[Task objective]: Retype the records below from their first line through the line holding "Now configure you", including both ends and no pictures.

[Entries provided]:
_ _ _ _ _ _ _

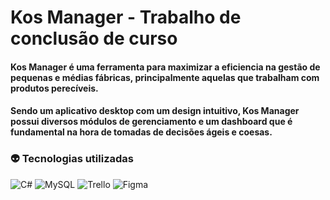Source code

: # Kos Manager - Trabalho de conclusão de curso

#### Kos Manager é uma ferramenta para maximizar a eficiencia na gestão de pequenas e médias fábricas, principalmente aquelas que trabalham com produtos perecíveis.
#### Sendo um aplicativo desktop com um design intuitivo, Kos Manager possui diversos módulos de gerenciamento e um dashboard que é fundamental na hora de tomadas de decisões ágeis e coesas.

### :alien: Tecnologias utilizadas
![C#](https://img.shields.io/badge/c%23-%23239120.svg?style=for-the-badge&logo=csharp&logoColor=white) ![MySQL](https://img.shields.io/badge/mysql-4479A1.svg?style=for-the-badge&logo=mysql&logoColor=white) ![Trello](https://img.shields.io/badge/Trello-%23026AA7.svg?style=for-the-badge&logo=Trello&logoColor=white) ![Figma](https://img.shields.io/badge/figma-%23F24E1E.svg?style=for-the-badge&logo=figma&logoColor=white)
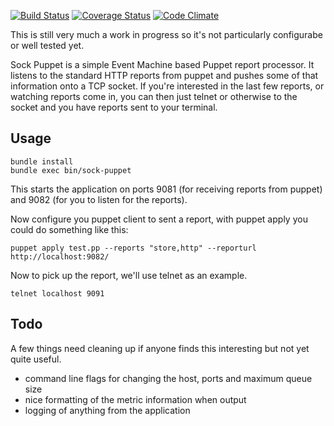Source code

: [![Build
Status](https://travis-ci.org/garethr/sock-puppet.png?branch=master)](https://travis-ci.org/garethr/sock-puppet)
[![Coverage
Status](https://coveralls.io/repos/garethr/sock-puppet/badge.png?branch=master)](https://coveralls.io/r/garethr/sock-puppet)
[![Code
Climate](https://codeclimate.com/github/garethr/sock-puppet.png)](https://codeclimate.com/github/garethr/sock-puppet)

This is still very much a work in progress so it's not particularly
configurabe or well tested yet. 

Sock Puppet is a simple Event Machine based Puppet report processor. It
listens to the standard HTTP reports from puppet and pushes some of that
information onto a TCP socket. If you're interested in the last few
reports, or watching reports come in, you can then just telnet or
otherwise to the socket and you have reports sent to your terminal.

## Usage

    bundle install
    bundle exec bin/sock-puppet

This starts the application on ports 9081 (for receiving reports from
puppet) and 9082 (for you to listen for the reports).

Now configure you puppet client to sent a report, with puppet apply you
could do something like this:

    puppet apply test.pp --reports "store,http" --reporturl http://localhost:9082/

Now to pick up the report, we'll use telnet as an example.

    telnet localhost 9091

## Todo

A few things need cleaning up if anyone finds this interesting but not
yet quite useful.

* command line flags for changing the host, ports and maximum queue size
* nice formatting of the metric information when output
* logging of anything from the application
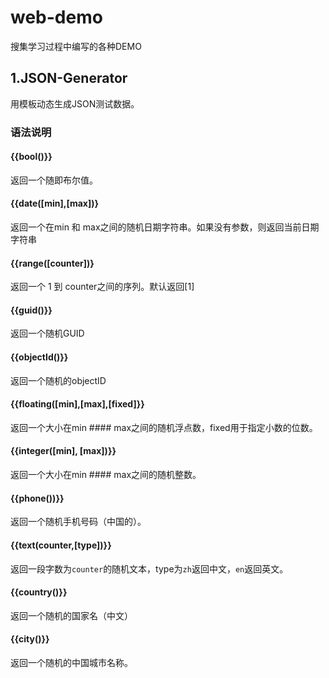 # web-demo
搜集学习过程中编写的各种DEMO

## 1.JSON-Generator
用模板动态生成JSON测试数据。
### 语法说明 
#### {{bool()}}

返回一个随即布尔值。

#### {{date([min],[max])}

返回一个在min 和 max之间的随机日期字符串。如果没有参数，则返回当前日期字符串

#### {{range([counter])}

返回一个 1 到 counter之间的序列。默认返回[1]
#### {{guid()}}
返回一个随机GUID
#### {{objectId()}}
返回一个随机的objectID
#### {{floating([min],[max],[fixed]}}
返回一个大小在min #### max之间的随机浮点数，fixed用于指定小数的位数。
#### {{integer([min], [max])}}
返回一个大小在min #### max之间的随机整数。
#### {{phone())}}
返回一个随机手机号码（中国的）。
#### {{text(counter,[type])}}
返回一段字数为`counter`的随机文本，type为`zh`返回中文，`en`返回英文。
#### {{country()}}
返回一个随机的国家名（中文）
#### {{city()}}
返回一个随机的中国城市名称。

_ _ _ _ _ _ _

[Exercise output]:
Source code

: # Kos Manager - Trabalho de conclusão de curso

#### Kos Manager é uma ferramenta para maximizar a eficiencia na gestão de pequenas e médias fábricas, principalmente aquelas que trabalham com produtos perecíveis.
#### Sendo um aplicativo desktop com um design intuitivo, Kos Manager possui diversos módulos de gerenciamento e um dashboard que é fundamental na hora de tomadas de decisões ágeis e coesas.

### :alien: Tecnologias utilizadas
![C#](https://img.shields.io/badge/c%23-%23239120.svg?style=for-the-badge&logo=csharp&logoColor=white) ![MySQL](https://img.shields.io/badge/mysql-4479A1.svg?style=for-the-badge&logo=mysql&logoColor=white) ![Trello](https://img.shields.io/badge/Trello-%23026AA7.svg?style=for-the-badge&logo=Trello&logoColor=white) ![Figma](https://img.shields.io/badge/figma-%23F24E1E.svg?style=for-the-badge&logo=figma&logoColor=white)
Source code

: [![Build
Status](https://travis-ci.org/garethr/sock-puppet.png?branch=master)](https://travis-ci.org/garethr/sock-puppet)
[![Coverage
Status](https://coveralls.io/repos/garethr/sock-puppet/badge.png?branch=master)](https://coveralls.io/r/garethr/sock-puppet)
[![Code
Climate](https://codeclimate.com/github/garethr/sock-puppet.png)](https://codeclimate.com/github/garethr/sock-puppet)

This is still very much a work in progress so it's not particularly
configurabe or well tested yet. 

Sock Puppet is a simple Event Machine based Puppet report processor. It
listens to the standard HTTP reports from puppet and pushes some of that
information onto a TCP socket. If you're interested in the last few
reports, or watching reports come in, you can then just telnet or
otherwise to the socket and you have reports sent to your terminal.

## Usage

    bundle install
    bundle exec bin/sock-puppet

This starts the application on ports 9081 (for receiving reports from
puppet) and 9082 (for you to listen for the reports).

Now configure you puppet client to sent a report, with puppet apply you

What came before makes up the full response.